* **Activity**: Repeat the data word for word and skip the pictures.

** Opening The records block **

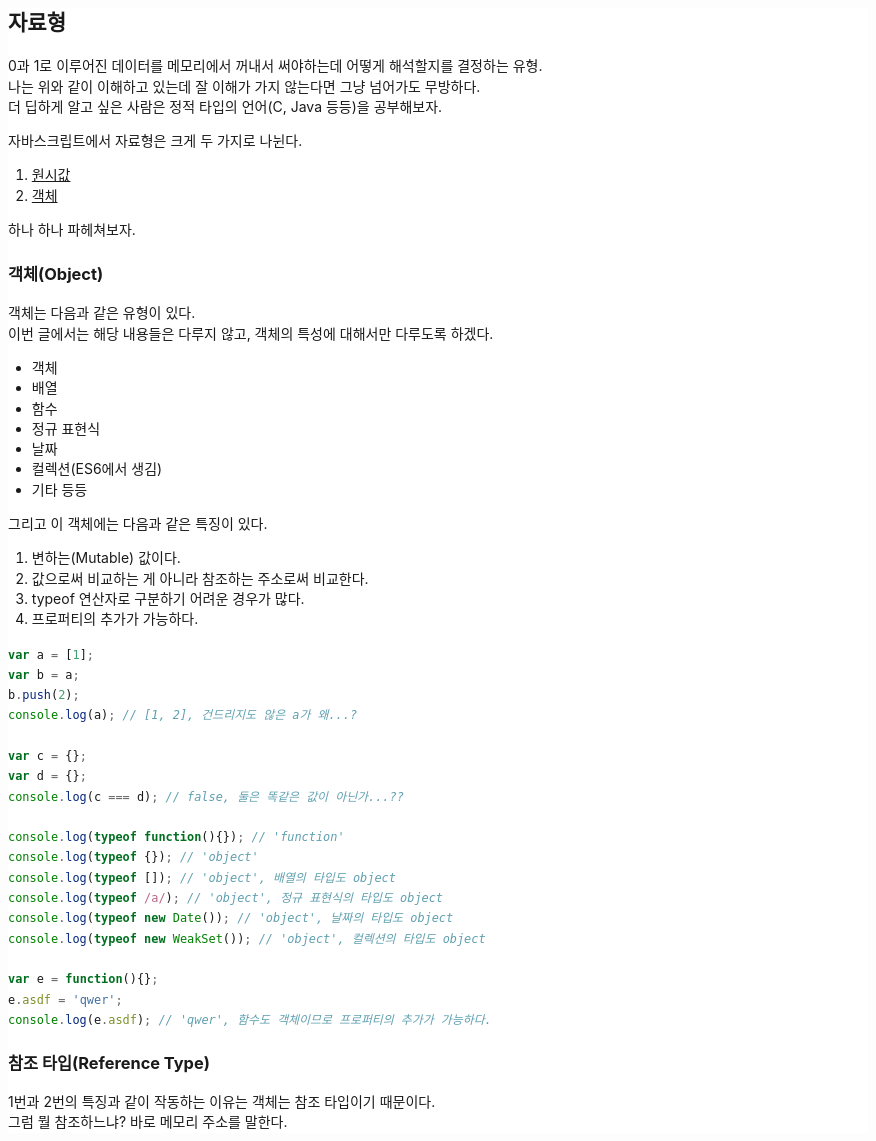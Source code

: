 ## 자료형
0과 1로 이루어진 데이터를 메모리에서 꺼내서 써야하는데 어떻게 해석할지를 결정하는 유형.  
나는 위와 같이 이해하고 있는데 잘 이해가 가지 않는다면 그냥 넘어가도 무방하다.  
더 딥하게 알고 싶은 사람은 정적 타입의 언어(C, Java 등등)을 공부해보자.

자바스크립트에서 자료형은 크게 두 가지로 나뉜다.  
1. [원시값](/2017/07/01/js-009-data-type-primitive-value)  
2. [객체](#객체-Object)  

하나 하나 파헤쳐보자.  

### 객체(Object)
객체는 다음과 같은 유형이 있다.  
이번 글에서는 해당 내용들은 다루지 않고, 객체의 특성에 대해서만 다루도록 하겠다.  
* 객체  
* 배열  
* 함수  
* 정규 표현식  
* 날짜  
* 컬렉션(ES6에서 생김)  
* 기타 등등

그리고 이 객체에는 다음과 같은 특징이 있다.  
1. 변하는(Mutable) 값이다.  
2. 값으로써 비교하는 게 아니라 참조하는 주소로써 비교한다.  
3. typeof 연산자로 구분하기 어려운 경우가 많다.
4. 프로퍼티의 추가가 가능하다.

```javascript
var a = [1];
var b = a;
b.push(2);
console.log(a); // [1, 2], 건드리지도 않은 a가 왜...?

var c = {};
var d = {};
console.log(c === d); // false, 둘은 똑같은 값이 아닌가...??
 
console.log(typeof function(){}); // 'function'
console.log(typeof {}); // 'object'
console.log(typeof []); // 'object', 배열의 타입도 object
console.log(typeof /a/); // 'object', 정규 표현식의 타입도 object
console.log(typeof new Date()); // 'object', 날짜의 타입도 object
console.log(typeof new WeakSet()); // 'object', 컬렉션의 타입도 object

var e = function(){};
e.asdf = 'qwer';
console.log(e.asdf); // 'qwer', 함수도 객체이므로 프로퍼티의 추가가 가능하다.
```

### 참조 타입(Reference Type)
1번과 2번의 특징과 같이 작동하는 이유는 객체는 참조 타입이기 때문이다.  
그럼 뭘 참조하느냐? 바로 메모리 주소를 말한다.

** Closing The records block **

* **Output of the task**:
Source code

: ## 자료형
0과 1로 이루어진 데이터를 메모리에서 꺼내서 써야하는데 어떻게 해석할지를 결정하는 유형.  
나는 위와 같이 이해하고 있는데 잘 이해가 가지 않는다면 그냥 넘어가도 무방하다.  
더 딥하게 알고 싶은 사람은 정적 타입의 언어(C, Java 등등)을 공부해보자.

자바스크립트에서 자료형은 크게 두 가지로 나뉜다.  
1. [원시값](/2017/07/01/js-009-data-type-primitive-value)  
2. [객체](#객체-Object)  

하나 하나 파헤쳐보자.  

### 객체(Object)
객체는 다음과 같은 유형이 있다.  
이번 글에서는 해당 내용들은 다루지 않고, 객체의 특성에 대해서만 다루도록 하겠다.  
* 객체  
* 배열  
* 함수  
* 정규 표현식  
* 날짜  
* 컬렉션(ES6에서 생김)  
* 기타 등등

그리고 이 객체에는 다음과 같은 특징이 있다.  
1. 변하는(Mutable) 값이다.  
2. 값으로써 비교하는 게 아니라 참조하는 주소로써 비교한다.  
3. typeof 연산자로 구분하기 어려운 경우가 많다.
4. 프로퍼티의 추가가 가능하다.

```javascript
var a = [1];
var b = a;
b.push(2);
console.log(a); // [1, 2], 건드리지도 않은 a가 왜...?

var c = {};
var d = {};
console.log(c === d); // false, 둘은 똑같은 값이 아닌가...??
 
console.log(typeof function(){}); // 'function'
console.log(typeof {}); // 'object'
console.log(typeof []); // 'object', 배열의 타입도 object
console.log(typeof /a/); // 'object', 정규 표현식의 타입도 object
console.log(typeof new Date()); // 'object', 날짜의 타입도 object
console.log(typeof new WeakSet()); // 'object', 컬렉션의 타입도 object

var e = function(){};
e.asdf = 'qwer';
console.log(e.asdf); // 'qwer', 함수도 객체이므로 프로퍼티의 추가가 가능하다.
```

### 참조 타입(Reference Type)
1번과 2번의 특징과 같이 작동하는 이유는 객체는 참조 타입이기 때문이다.  
그럼 뭘 참조하느냐? 바로 메모리 주소를 말한다.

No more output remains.